Convenience store giant 7-Eleven is no stranger to autonomous delivery. The company recently began a small commercial delivery pilot with Nuro using the company’s autonomous vehicles. The operator of 7-Eleven stores in Korea also began testing sidewalk delivery robots developed by local startup Neubility, and in 2016, 7-Eleven tested autonomous delivery in Reno, Nevada with drone company Flirtey. Delivery Hero has also experimented with sidewalk robots in the past, enlisting Starship Technologies in 2018 to serve delivery company Foodora’s customers.
“Serve Robotics has brought self-driving delivery to major U.S. cities and is leading the field of robotics with its cutting-edge autonomous technology,” said Brendon Blacker, partner at DX Ventures, in a statement. “This game-changing technology has the potential to reshape the future of delivery and we are investing in Ali’s vision and the world-class team he has assembled.”

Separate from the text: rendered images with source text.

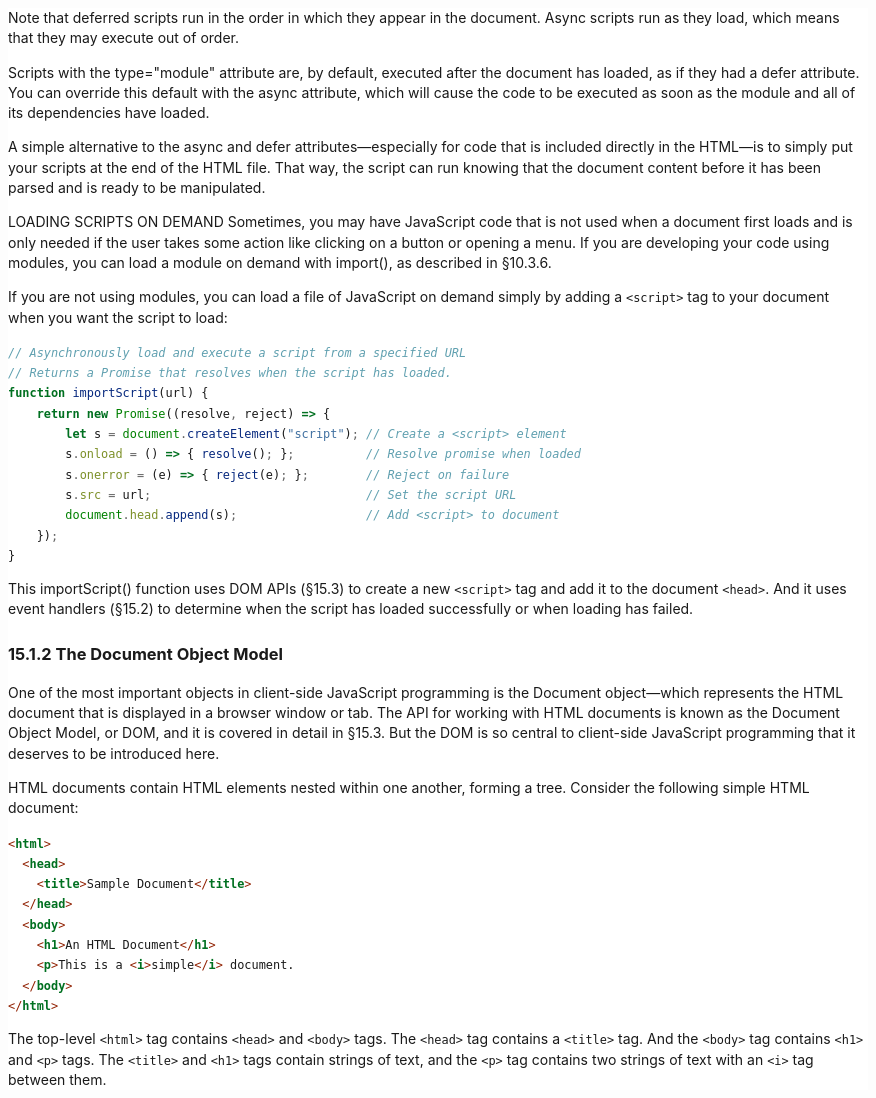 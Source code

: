 Note that deferred scripts run in the order in which they appear in the document. Async scripts run as they load, which means that they may execute out of order.

Scripts with the type="module" attribute are, by default, executed after the document has loaded, as if they had a defer attribute. You can override this default with the async attribute, which will cause the code to be executed as soon as the module and all of its dependencies have loaded.

A simple alternative to the async and defer attributes—especially for code that is included directly in the HTML—is to simply put your scripts at the end of the HTML file. That way, the script can run knowing that the document content before it has been parsed and is ready to be manipulated.

LOADING SCRIPTS ON DEMAND
Sometimes, you may have JavaScript code that is not used when a document first loads and is only needed if the user takes some action like clicking on a button or opening a menu. If you are developing your code using modules, you can load a module on demand with import(), as described in §10.3.6.

If you are not using modules, you can load a file of JavaScript on demand simply by adding a `<script>` tag to your document when you want the script to load:
```js
// Asynchronously load and execute a script from a specified URL
// Returns a Promise that resolves when the script has loaded.
function importScript(url) {
    return new Promise((resolve, reject) => {
        let s = document.createElement("script"); // Create a <script> element
        s.onload = () => { resolve(); };          // Resolve promise when loaded
        s.onerror = (e) => { reject(e); };        // Reject on failure
        s.src = url;                              // Set the script URL
        document.head.append(s);                  // Add <script> to document
    });
}
```
This importScript() function uses DOM APIs (§15.3) to create a new `<script>` tag and add it to the document `<head>`. And it uses event handlers (§15.2) to determine when the script has loaded successfully or when loading has failed.

### 15.1.2 The Document Object Model
One of the most important objects in client-side JavaScript programming is the Document object—which represents the HTML document that is displayed in a browser window or tab. The API for working with HTML documents is known as the Document Object Model, or DOM, and it is covered in detail in §15.3. But the DOM is so central to client-side JavaScript programming that it deserves to be introduced here.

HTML documents contain HTML elements nested within one another, forming a tree. Consider the following simple HTML document:
```html
<html>
  <head>
    <title>Sample Document</title>
  </head>
  <body>
    <h1>An HTML Document</h1>
    <p>This is a <i>simple</i> document.
  </body>
</html>
```
The top-level `<html>` tag contains `<head>` and `<body>` tags. The `<head>` tag contains a `<title>` tag. And the `<body>` tag contains `<h1>` and `<p>` tags. The `<title>` and `<h1>` tags contain strings of text, and the `<p>` tag contains two strings of text with an `<i>` tag between them.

Kashani said aside from the closing of its seed round, Serve has some upcoming news about advancements in its autonomy, but wouldn’t go into specifics. While some companies, like competitor Coco, which just signed a deal with Segway to use the manufacturer’s robotics platform for its future vehicles, often tout the importance of having a human in the loop for autonomy, Serve aims to remove remote pilots from the equation as much as possible.
“Our robots can operate independently in autonomous mode most of the time,” said Kashani. “This has very important implications for safety and economics of our operation, and is part of the reason we are able to commercially operate our fleet.”
If you have humans in the loop, the economics just won’t work, even if the remote operators are offshore, says Kashani. However, he admitted, relying on humans only doesn’t make sense if it’s a one-to-one relationship, as in, one person monitoring one robot at a time. As with Coco, the question with Serve then becomes, how can we improve our autonomy to the point that we can have multiple robots on the streets being supervised by one human at a time?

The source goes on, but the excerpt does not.